Rock fall near Brienz: Swiss village has to be evacuated again
The settlement of Brienz in the Swiss Alps has to reckon with another catastrophe: huge masses of rock are moving on the rubble heap above the village.
In May 2023, around 80 residents of Brienz in the Swiss canton of Graubünden had to leave their homes because a huge landslide threatened to hit their village. After this went off on the night of June 16, 2023, people were able to return – in the hope that the situation on the slope would calm down. But the settlement must prepare for another evacuation, as Swiss authorities warn: Over a million cubic meters of rock debris could shift towards the valley in the next few weeks and threaten the village once again.
Geological measurements by the Swiss early warning service Albula/Alvra show that the uppermost part of the rubble heap has been moving at a rate of more than 30 centimeters per day since the second half of September 2024. A flow of rubble from the heap cannot therefore be ruled out, for example due to further rainfall in the region after a wet last year, due to a rock fall from above onto the existing rubble heap or if the material accelerates further. However, the authorities are not completely ruling out the possibility of the situation calming down.

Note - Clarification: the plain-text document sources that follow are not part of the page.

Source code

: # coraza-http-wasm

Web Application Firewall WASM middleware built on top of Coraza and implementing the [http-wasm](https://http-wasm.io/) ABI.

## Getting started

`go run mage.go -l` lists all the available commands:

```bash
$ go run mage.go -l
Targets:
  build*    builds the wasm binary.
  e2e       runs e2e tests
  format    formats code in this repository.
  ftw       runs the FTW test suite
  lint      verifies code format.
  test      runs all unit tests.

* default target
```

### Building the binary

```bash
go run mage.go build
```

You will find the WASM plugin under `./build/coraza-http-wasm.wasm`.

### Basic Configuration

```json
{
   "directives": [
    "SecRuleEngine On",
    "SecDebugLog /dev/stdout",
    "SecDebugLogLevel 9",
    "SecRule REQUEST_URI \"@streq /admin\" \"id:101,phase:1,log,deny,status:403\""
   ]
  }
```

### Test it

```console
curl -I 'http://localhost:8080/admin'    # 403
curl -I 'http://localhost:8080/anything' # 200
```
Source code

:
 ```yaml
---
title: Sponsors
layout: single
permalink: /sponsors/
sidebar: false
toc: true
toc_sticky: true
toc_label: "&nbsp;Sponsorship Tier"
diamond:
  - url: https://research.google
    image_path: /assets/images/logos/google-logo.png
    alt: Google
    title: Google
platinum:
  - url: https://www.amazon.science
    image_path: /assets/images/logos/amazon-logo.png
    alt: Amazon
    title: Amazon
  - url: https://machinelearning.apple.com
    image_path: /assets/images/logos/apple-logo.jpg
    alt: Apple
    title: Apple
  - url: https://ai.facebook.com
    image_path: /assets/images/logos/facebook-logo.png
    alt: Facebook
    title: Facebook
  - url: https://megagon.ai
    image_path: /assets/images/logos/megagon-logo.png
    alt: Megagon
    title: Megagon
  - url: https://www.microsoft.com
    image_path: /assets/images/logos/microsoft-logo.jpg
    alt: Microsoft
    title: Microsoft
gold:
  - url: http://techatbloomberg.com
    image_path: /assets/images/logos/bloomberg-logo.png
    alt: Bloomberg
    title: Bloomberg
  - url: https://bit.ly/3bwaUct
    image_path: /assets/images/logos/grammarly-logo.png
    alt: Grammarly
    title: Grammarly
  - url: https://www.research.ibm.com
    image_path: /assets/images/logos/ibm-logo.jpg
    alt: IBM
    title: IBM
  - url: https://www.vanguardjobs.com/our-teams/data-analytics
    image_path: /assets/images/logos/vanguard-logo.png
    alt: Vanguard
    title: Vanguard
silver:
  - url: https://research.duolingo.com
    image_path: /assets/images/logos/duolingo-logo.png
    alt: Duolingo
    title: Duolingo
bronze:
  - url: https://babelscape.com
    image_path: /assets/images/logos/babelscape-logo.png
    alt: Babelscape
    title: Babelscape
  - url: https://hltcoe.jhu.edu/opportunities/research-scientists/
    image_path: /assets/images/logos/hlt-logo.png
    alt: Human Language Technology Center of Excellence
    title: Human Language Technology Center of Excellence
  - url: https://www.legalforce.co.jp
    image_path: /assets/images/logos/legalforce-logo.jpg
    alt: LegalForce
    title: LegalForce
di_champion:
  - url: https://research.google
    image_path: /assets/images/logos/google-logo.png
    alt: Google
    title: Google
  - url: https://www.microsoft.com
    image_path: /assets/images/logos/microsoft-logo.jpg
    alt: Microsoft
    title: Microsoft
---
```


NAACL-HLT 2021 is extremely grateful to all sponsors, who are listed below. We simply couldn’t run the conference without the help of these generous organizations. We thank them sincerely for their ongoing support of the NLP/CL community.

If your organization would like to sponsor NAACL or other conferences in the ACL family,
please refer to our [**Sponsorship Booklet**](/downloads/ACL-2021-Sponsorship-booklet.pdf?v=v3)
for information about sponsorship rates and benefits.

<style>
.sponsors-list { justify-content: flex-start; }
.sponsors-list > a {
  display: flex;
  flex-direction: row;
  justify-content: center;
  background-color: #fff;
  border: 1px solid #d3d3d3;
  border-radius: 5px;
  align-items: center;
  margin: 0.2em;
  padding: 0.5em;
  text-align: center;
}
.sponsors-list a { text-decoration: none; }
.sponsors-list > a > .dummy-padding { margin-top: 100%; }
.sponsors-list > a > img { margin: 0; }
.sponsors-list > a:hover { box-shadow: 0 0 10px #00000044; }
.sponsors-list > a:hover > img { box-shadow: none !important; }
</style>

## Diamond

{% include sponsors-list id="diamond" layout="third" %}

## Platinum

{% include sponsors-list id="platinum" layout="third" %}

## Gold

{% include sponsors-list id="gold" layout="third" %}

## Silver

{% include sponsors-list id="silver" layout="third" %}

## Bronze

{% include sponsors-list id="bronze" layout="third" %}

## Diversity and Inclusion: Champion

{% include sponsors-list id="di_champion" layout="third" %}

The community leadership has therefore decided on the “yellow phase” and is preparing a precautionary evacuation. The time of this had not yet been determined on the morning of November 9th. Unlike the so-called “island” in the summer of 2023, no longer warning times could be expected, the community said. Back then, the situation on the mountain was more predictable.
The unstable slope of Piz Linard is part of a landslide structure approximately three square kilometers in size. The sliding movement probably began at the end of the last ice age, when the glaciers in the Alps melted and the stabilizing abutment of the ice disappeared. However, the speed of the sliding movement had increased in recent years. Previously it was a few centimeters per year, but in 2011 experts were able to measure around 20 centimeters. In 2020 this had accelerated to 1.2 meters per year. In addition, from 2018 onwards, the rubble above the village began to settle more rapidly, at around four meters per year.
Due to climate change and the increased warming of the mountains up to high altitudes, geologists expect an increase in rock falls and landslides in the coming years and decades because the ice that sometimes holds the rock together is disappearing. Increased changes between frost and thawing also weather the mountains more quickly and further increase the risk.